• [Exercise prompt]: Instruction for the data below: set down exactly the lines from the line with "- _Кодовые страницы_" to the line with "В Go-строках нет нулевого завершения", inclusive, and no others.

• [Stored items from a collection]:
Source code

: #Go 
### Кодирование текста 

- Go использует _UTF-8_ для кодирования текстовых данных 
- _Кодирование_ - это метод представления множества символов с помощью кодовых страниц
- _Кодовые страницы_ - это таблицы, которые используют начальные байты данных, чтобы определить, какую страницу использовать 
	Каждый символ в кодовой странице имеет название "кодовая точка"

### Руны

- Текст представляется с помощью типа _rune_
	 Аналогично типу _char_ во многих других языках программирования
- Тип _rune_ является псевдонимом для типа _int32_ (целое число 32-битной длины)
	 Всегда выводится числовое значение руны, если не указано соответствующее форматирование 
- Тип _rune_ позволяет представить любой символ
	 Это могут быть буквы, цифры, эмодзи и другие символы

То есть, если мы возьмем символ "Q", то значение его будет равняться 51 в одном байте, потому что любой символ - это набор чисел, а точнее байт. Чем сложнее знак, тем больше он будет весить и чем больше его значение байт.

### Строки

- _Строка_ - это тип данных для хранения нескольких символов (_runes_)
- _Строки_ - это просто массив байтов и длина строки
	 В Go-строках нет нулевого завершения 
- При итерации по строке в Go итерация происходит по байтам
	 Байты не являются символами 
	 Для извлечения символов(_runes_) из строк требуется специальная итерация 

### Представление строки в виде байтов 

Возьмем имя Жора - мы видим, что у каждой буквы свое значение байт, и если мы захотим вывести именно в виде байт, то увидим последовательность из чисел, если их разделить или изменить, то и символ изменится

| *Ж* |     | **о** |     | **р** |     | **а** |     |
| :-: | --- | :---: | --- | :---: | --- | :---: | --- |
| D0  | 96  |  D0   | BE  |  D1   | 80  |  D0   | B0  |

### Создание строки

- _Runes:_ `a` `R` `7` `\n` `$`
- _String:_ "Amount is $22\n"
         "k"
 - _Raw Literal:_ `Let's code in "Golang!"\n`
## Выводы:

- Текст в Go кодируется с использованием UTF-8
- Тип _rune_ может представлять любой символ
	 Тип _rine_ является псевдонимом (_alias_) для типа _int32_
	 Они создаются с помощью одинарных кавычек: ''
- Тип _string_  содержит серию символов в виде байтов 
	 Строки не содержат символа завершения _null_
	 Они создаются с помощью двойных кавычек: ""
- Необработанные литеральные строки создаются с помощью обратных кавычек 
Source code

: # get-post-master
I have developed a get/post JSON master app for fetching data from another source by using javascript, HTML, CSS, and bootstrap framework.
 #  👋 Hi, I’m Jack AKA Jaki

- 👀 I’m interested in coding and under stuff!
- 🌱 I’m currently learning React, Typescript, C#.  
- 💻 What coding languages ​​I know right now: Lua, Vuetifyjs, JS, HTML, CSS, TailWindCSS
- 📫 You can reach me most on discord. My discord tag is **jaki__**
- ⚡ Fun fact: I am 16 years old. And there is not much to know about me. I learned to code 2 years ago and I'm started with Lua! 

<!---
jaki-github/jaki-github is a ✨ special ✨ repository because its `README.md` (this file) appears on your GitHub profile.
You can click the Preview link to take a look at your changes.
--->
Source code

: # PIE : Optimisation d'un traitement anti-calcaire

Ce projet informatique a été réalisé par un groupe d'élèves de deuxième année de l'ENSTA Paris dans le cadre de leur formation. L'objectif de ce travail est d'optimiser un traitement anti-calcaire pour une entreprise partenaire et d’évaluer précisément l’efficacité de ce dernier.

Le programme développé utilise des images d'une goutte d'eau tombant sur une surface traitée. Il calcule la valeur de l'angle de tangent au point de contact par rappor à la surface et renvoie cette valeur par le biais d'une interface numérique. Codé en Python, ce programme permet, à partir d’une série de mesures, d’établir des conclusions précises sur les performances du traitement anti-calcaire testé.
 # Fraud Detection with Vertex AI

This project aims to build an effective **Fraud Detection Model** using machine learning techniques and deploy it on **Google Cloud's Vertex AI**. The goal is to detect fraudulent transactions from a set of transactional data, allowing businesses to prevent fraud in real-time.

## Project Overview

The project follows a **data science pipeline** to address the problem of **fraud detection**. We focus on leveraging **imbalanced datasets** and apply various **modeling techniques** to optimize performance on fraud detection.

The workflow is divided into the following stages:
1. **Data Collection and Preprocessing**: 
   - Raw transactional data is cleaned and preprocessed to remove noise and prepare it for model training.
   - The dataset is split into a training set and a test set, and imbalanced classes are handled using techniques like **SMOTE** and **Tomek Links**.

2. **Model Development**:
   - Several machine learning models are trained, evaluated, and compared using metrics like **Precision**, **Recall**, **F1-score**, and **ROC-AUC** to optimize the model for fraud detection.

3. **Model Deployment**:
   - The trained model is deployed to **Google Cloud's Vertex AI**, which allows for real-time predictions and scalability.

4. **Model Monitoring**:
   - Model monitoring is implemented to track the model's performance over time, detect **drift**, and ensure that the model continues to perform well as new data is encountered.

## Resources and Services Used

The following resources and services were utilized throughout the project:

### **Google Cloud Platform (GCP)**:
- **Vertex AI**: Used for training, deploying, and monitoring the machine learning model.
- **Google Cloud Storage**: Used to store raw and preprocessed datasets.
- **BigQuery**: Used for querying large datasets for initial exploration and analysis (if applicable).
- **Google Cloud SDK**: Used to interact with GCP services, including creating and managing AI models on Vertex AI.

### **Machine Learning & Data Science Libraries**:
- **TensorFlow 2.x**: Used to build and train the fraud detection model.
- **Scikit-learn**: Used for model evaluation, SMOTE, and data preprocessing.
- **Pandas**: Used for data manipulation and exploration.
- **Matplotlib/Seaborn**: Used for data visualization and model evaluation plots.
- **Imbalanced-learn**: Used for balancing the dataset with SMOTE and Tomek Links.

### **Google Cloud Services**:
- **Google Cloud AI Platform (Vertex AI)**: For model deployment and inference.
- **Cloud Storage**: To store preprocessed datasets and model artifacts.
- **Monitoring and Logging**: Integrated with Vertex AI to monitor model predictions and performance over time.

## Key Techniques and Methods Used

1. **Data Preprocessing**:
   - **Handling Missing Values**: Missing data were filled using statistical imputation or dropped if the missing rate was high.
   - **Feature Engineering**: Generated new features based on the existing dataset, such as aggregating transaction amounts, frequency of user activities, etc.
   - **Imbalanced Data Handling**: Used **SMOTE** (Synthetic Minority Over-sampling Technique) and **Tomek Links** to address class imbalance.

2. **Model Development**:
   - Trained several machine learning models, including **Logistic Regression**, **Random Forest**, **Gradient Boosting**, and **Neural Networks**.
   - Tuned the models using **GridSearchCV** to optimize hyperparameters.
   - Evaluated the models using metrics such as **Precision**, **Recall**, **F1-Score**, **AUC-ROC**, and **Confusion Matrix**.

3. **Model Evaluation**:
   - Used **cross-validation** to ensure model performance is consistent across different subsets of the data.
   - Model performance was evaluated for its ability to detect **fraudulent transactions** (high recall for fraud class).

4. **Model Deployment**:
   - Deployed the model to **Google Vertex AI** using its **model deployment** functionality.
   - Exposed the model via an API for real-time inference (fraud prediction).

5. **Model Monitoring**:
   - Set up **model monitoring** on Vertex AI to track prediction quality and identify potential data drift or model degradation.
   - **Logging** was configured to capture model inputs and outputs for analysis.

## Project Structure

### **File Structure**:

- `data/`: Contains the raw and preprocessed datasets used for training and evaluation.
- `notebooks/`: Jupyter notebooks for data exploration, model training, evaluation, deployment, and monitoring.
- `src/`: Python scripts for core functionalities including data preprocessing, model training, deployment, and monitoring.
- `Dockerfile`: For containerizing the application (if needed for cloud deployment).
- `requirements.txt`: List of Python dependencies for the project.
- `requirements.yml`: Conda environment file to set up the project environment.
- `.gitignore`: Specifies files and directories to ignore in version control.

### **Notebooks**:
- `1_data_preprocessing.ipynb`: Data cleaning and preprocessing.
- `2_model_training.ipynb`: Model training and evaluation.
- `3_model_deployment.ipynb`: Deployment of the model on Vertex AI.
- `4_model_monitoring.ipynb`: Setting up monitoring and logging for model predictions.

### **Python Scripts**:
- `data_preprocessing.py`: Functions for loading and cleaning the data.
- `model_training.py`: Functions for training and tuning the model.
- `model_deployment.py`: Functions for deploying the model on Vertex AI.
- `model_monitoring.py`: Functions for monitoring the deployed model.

• [Response]:
- _Кодовые страницы_ - это таблицы, которые используют начальные байты данных, чтобы определить, какую страницу использовать 
	Каждый символ в кодовой странице имеет название "кодовая точка"

### Руны

- Текст представляется с помощью типа _rune_
	 Аналогично типу _char_ во многих других языках программирования
- Тип _rune_ является псевдонимом для типа _int32_ (целое число 32-битной длины)
	 Всегда выводится числовое значение руны, если не указано соответствующее форматирование 
- Тип _rune_ позволяет представить любой символ
	 Это могут быть буквы, цифры, эмодзи и другие символы

То есть, если мы возьмем символ "Q", то значение его будет равняться 51 в одном байте, потому что любой символ - это набор чисел, а точнее байт. Чем сложнее знак, тем больше он будет весить и чем больше его значение байт.

### Строки

- _Строка_ - это тип данных для хранения нескольких символов (_runes_)
- _Строки_ - это просто массив байтов и длина строки
	 В Go-строках нет нулевого завершения 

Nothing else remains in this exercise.